通常而言，在本申请的植物中，如本文所用的术语“多株”指二、三、四、五、十、二十、一百或更多株。

与第四方面的方法相比，第五方面的方法提供对接触步骤的要求。尽管第五方面的方法不排除接触，但也可以通过使用取自例如文件、出版物或数据库的值实施第五方面的方法。

在第三、第四和第五方面的方法的优选实施方案中，所述方法还包括选择分别具有最高量或(a)预定量的所述布卢门醇的植物，或分别具有最高差异或(a)预定差异的植物。

对于预定差异，注意的是，根据生长条件、植物物种和所涉及的AMF，维持AM的成本可能超过益处。
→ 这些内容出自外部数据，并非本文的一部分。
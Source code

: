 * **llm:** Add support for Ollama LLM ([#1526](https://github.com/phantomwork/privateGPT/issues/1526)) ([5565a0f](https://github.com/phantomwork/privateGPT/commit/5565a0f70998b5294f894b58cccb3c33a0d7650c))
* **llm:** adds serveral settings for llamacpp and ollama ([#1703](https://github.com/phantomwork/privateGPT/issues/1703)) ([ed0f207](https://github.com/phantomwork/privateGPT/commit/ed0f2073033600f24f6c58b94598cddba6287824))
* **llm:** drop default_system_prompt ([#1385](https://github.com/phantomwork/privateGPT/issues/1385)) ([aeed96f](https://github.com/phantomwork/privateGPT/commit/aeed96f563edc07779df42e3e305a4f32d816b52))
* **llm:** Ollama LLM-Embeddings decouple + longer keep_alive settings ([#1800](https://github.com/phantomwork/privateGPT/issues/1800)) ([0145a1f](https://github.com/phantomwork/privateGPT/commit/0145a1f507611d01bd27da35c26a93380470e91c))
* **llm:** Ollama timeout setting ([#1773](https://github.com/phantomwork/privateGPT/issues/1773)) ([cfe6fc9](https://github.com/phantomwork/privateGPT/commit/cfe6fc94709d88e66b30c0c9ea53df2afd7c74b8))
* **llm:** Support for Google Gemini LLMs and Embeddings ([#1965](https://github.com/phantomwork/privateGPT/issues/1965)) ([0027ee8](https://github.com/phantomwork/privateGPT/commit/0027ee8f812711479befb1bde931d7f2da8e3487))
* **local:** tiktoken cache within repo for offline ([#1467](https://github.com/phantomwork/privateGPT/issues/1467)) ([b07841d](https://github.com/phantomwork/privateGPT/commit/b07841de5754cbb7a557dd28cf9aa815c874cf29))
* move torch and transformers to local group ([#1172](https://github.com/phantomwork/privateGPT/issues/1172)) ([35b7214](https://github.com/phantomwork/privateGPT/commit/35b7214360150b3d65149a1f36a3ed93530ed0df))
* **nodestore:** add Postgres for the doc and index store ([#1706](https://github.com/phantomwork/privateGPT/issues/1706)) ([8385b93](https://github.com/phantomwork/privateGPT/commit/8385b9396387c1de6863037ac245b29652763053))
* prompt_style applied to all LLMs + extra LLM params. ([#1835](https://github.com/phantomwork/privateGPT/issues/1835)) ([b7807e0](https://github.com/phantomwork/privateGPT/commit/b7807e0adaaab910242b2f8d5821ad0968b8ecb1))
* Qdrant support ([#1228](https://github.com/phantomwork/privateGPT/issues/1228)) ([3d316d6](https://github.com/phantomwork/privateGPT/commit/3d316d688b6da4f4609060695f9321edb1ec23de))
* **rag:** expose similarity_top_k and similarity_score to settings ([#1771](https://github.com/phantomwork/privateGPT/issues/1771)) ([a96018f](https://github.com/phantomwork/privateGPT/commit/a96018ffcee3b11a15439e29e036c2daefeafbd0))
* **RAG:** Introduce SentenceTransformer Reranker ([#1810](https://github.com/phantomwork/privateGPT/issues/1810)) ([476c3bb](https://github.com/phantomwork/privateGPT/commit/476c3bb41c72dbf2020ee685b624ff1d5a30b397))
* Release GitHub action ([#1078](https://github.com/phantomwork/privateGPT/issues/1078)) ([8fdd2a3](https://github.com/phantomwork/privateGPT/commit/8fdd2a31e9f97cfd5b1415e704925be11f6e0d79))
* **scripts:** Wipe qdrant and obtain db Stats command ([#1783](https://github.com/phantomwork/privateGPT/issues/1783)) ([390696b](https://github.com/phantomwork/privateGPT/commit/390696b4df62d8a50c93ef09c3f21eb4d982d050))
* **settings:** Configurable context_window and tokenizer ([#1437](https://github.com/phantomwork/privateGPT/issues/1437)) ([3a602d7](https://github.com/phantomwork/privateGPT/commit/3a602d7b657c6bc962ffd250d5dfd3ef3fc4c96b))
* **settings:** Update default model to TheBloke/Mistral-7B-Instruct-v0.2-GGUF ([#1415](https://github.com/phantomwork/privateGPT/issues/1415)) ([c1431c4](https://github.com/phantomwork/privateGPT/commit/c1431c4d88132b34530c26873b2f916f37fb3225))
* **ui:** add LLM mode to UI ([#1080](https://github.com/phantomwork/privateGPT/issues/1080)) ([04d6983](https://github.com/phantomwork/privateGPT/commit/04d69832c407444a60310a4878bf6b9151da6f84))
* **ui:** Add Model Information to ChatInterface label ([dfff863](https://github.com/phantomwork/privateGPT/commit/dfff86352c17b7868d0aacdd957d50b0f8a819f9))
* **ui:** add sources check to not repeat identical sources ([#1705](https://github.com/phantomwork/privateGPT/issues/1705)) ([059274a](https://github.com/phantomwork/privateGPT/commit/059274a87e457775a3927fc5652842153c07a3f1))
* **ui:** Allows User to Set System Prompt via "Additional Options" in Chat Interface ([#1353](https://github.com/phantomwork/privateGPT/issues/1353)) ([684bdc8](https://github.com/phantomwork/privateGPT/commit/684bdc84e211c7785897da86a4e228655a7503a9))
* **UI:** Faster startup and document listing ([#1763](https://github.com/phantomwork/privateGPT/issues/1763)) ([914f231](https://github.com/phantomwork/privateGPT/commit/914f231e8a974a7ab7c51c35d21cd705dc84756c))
因此，有时较低的接受性可能有利。

第三、第四和第五方面的上述方法与检验一株植物或多株植物有关。与之类似，本发明还提供检验AMF或多种AMF的方法。

因此，在第六方面，本发明提供一种确定AMF是否具有定殖能力、向植物供应资源的能力或向所述植物提供胁迫抗性的能力的方法；或定量所述能力的方法；所述方法包括：

(a)使所述AMF与已知可接受定殖的植物接触；并且

其中所述量是在第二时间点时或之后在所述植物的地上部分中的量，所述第二时间点是在所述接触后其中已经形成或应当已经形成所述结合的最早时间点；和

所述参照是下述植物的地上部分中所述布卢门醇的量：

(ii)与AMF没有任何结合的第二植物；

其中与所述参照相比，更高的量指示具有所述能力并且所述差异是所述能力的指标。

第六方面的方法是第三方面的方法的对应副本。在出于检验植物的目的设计第三方面的方法的同时，第六方面的方法用于检验AMF。待检验的性质是定殖能力和尤其是定殖向植物提供益处、向植物供应资源的能力以及向植物提供胁迫抗性的能力。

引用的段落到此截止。